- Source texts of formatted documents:
Content starts
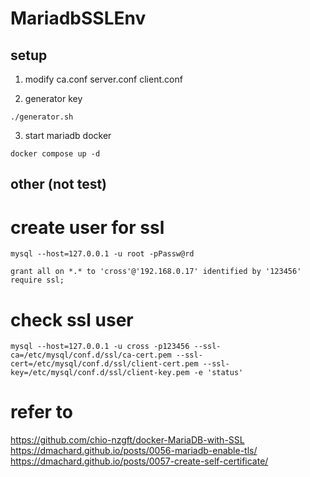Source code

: # MariadbSSLEnv

## setup

1. modify ca.conf server.conf client.conf 

2. generator key 

```
./generator.sh
```

3. start mariadb docker

```
docker compose up -d 
```

## other (not test) 

# create user for ssl

```
mysql --host=127.0.0.1 -u root -pPassw@rd

grant all on *.* to 'cross'@'192.168.0.17' identified by '123456'  require ssl;
```

# check ssl user

```
mysql --host=127.0.0.1 -u cross -p123456 --ssl-ca=/etc/mysql/conf.d/ssl/ca-cert.pem --ssl-cert=/etc/mysql/conf.d/ssl/client-cert.pem --ssl-key=/etc/mysql/conf.d/ssl/client-key.pem -e 'status'
```


# refer to
https://github.com/chio-nzgft/docker-MariaDB-with-SSL
https://dmachard.github.io/posts/0056-mariadb-enable-tls/
https://dmachard.github.io/posts/0057-create-self-certificate/

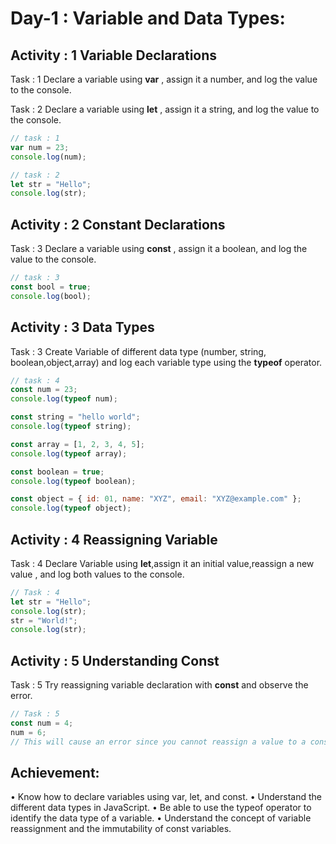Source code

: # Day-1 : Variable and Data Types:

## Activity : 1 Variable Declarations

Task : 1 Declare a variable using **var** , assign it a number, and log the value to the console.

Task : 2 Declare a variable using **let** , assign it a string, and log the value to the console.

```javascript
// task : 1
var num = 23;
console.log(num);

// task : 2
let str = "Hello";
console.log(str);
```

## Activity : 2 Constant Declarations

Task : 3 Declare a variable using **const** , assign it a boolean, and log the value to the console.

```javascript
// task : 3
const bool = true;
console.log(bool);
```

## Activity : 3 Data Types

Task : 3 Create Variable of different data type (number, string, boolean,object,array) and log each variable type using the **typeof** operator.

```javascript
// task : 4
const num = 23;
console.log(typeof num);

const string = "hello world";
console.log(typeof string);

const array = [1, 2, 3, 4, 5];
console.log(typeof array);

const boolean = true;
console.log(typeof boolean);

const object = { id: 01, name: "XYZ", email: "XYZ@example.com" };
console.log(typeof object);
```

## Activity : 4 Reassigning Variable

Task : 4 Declare Variable using **let**,assign it an initial value,reassign a new value , and log both values to the console.

```javascript
// Task : 4
let str = "Hello";
console.log(str);
str = "World!";
console.log(str);
```

## Activity : 5 Understanding Const

Task : 5 Try reassigning variable declaration with **const** and observe the error.

```javascript
// Task : 5
const num = 4;
num = 6;
// This will cause an error since you cannot reassign a value to a constant variable.
```

## Achievement:

• Know how to declare variables using var, let, and const.
• Understand the different data types in JavaScript.
• Be able to use the typeof operator to identify the data type of a variable.
• Understand the concept of variable reassignment and the immutability of const variables.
Content ends
- The task: Check each line above for the string "variables" and show the ones that have it.

- Result for this exercise:
• Know how to declare variables using var, let, and const.
• Understand the concept of variable reassignment and the immutability of const variables.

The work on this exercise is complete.